=== Problem to work on ===
Copy each line of the records below that has "러닝사업부문" in it.

=== Records to use ===
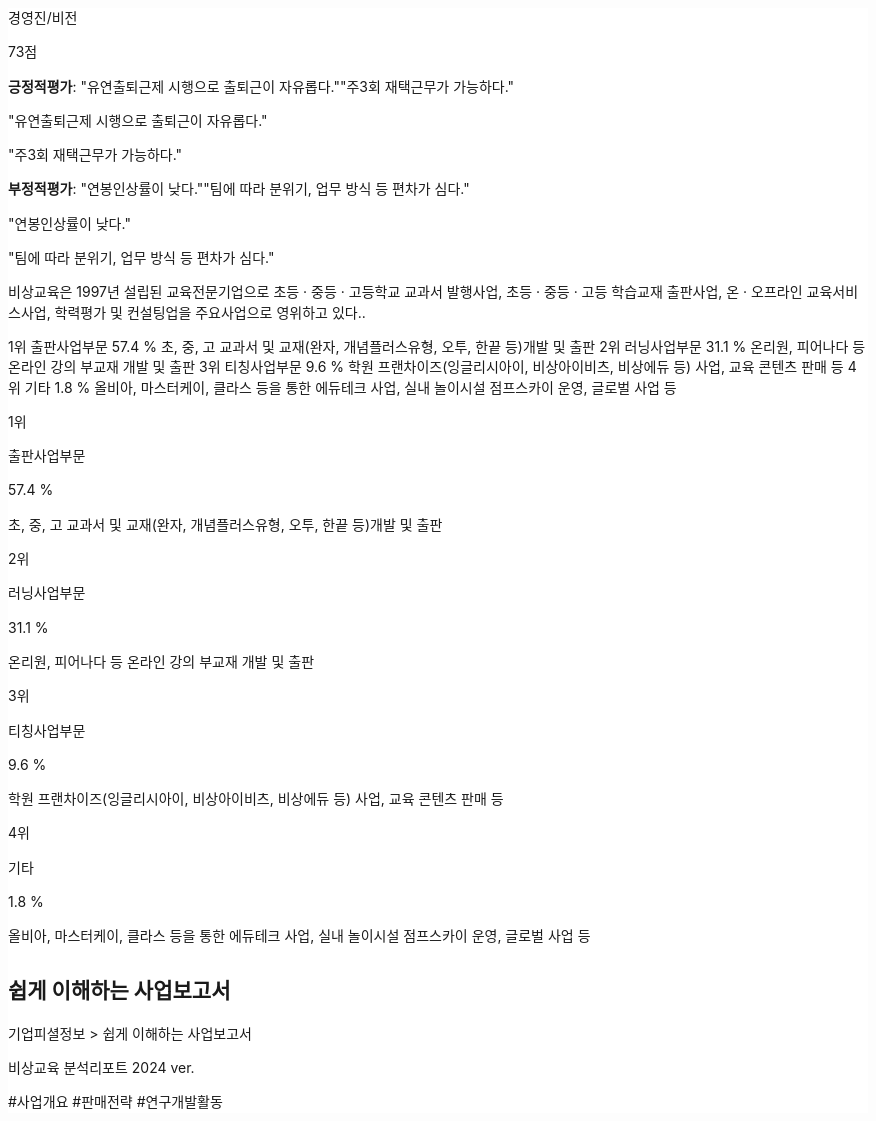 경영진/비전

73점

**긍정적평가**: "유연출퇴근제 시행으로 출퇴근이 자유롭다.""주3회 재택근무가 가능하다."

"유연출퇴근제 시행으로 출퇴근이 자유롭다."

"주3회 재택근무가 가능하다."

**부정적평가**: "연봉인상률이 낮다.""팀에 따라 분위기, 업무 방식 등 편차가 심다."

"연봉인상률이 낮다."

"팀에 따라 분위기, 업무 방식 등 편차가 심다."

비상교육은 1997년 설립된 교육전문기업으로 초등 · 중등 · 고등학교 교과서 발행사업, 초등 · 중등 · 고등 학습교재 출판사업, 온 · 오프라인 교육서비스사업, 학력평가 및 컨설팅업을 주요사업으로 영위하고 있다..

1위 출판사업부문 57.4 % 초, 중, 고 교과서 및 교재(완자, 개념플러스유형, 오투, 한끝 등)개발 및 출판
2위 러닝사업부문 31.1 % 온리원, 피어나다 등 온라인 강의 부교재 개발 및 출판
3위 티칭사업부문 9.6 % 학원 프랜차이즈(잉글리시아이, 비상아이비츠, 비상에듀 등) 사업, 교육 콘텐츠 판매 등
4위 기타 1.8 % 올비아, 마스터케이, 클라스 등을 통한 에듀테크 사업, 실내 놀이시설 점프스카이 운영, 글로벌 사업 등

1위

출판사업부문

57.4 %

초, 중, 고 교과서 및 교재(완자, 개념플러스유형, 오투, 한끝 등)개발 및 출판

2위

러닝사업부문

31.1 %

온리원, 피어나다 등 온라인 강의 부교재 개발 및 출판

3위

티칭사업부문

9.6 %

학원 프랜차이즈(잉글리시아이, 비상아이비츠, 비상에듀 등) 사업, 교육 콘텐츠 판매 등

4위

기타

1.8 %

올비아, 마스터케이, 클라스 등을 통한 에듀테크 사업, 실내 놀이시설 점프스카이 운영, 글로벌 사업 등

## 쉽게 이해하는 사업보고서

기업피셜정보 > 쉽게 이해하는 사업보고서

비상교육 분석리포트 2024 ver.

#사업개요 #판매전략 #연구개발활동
---
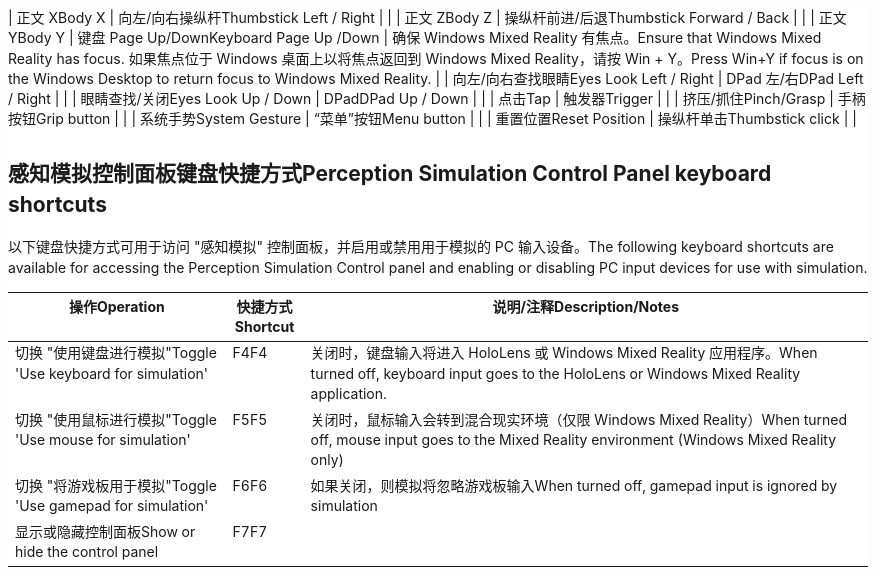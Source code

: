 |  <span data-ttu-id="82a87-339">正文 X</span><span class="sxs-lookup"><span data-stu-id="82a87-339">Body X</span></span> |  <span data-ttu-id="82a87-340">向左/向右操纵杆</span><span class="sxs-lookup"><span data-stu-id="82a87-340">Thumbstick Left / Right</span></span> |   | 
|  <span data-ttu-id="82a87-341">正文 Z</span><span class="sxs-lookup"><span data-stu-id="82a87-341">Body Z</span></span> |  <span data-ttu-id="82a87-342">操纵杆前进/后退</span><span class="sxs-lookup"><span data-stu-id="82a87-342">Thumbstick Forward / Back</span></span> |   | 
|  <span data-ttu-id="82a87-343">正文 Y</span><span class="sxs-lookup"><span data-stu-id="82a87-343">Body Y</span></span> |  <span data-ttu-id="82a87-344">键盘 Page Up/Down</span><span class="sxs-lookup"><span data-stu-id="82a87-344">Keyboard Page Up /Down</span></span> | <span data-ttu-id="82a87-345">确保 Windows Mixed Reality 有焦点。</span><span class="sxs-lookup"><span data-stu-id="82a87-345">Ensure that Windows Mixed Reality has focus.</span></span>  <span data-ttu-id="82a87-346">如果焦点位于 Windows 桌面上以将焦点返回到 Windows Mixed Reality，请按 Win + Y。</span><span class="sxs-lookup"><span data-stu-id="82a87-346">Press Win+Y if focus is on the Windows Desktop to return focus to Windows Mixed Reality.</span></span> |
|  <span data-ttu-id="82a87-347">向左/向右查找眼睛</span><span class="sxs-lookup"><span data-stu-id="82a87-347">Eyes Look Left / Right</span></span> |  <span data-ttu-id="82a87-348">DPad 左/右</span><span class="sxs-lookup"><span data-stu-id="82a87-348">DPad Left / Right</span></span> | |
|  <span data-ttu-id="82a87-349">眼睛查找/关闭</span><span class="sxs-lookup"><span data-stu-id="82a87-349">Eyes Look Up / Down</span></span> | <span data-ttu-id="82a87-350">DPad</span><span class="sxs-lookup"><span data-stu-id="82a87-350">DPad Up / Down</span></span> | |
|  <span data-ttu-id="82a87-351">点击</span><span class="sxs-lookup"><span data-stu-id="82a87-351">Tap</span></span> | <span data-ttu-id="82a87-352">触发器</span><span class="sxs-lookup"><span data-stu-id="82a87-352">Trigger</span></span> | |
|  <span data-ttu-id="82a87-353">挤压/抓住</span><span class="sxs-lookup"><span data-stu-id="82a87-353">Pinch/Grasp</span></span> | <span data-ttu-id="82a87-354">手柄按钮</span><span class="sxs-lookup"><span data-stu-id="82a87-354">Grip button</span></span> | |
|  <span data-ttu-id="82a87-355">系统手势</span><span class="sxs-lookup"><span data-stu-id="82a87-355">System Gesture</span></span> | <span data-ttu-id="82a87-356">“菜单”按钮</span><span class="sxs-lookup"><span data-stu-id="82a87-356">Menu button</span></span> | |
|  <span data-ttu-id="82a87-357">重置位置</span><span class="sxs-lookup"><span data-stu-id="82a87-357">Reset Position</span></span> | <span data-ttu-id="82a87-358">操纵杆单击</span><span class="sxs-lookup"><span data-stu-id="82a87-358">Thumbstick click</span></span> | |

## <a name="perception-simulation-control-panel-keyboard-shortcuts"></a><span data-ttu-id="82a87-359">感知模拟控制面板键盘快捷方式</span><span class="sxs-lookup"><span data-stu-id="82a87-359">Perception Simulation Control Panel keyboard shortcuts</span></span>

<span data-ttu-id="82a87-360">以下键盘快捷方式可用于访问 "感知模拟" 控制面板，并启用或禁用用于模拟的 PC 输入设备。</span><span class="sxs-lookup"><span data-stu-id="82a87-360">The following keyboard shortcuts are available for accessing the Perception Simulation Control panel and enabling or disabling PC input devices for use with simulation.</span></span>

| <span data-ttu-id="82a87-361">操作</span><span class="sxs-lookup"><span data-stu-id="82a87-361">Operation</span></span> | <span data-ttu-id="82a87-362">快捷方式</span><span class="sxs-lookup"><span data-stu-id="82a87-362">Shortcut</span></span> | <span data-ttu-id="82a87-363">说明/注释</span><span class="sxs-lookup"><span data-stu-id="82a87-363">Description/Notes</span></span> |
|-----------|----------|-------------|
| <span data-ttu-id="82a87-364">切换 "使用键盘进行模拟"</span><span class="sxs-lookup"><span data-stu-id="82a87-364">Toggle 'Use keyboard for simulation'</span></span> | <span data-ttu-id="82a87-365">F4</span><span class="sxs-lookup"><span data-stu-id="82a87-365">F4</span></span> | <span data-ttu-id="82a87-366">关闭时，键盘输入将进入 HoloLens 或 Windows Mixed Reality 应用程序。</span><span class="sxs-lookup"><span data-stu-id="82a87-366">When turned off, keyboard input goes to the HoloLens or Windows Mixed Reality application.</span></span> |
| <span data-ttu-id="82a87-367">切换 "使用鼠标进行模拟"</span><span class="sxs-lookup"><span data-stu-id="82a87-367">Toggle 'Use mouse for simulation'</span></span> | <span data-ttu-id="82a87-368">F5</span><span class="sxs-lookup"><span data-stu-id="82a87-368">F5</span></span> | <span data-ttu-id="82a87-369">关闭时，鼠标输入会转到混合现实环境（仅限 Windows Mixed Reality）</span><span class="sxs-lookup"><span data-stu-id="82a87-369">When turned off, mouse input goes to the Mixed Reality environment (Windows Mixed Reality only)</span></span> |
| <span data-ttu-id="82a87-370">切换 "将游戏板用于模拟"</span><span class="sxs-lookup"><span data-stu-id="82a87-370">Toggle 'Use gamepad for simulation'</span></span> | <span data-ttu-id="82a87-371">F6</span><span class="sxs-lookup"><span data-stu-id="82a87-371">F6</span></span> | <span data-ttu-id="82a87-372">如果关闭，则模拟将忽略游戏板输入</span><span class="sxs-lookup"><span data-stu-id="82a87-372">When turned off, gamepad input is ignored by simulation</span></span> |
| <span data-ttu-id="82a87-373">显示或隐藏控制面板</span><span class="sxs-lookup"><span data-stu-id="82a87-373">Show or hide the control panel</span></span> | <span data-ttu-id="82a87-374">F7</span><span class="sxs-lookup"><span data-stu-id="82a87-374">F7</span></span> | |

=== Answer ===
2위 러닝사업부문 31.1 % 온리원, 피어나다 등 온라인 강의 부교재 개발 및 출판
러닝사업부문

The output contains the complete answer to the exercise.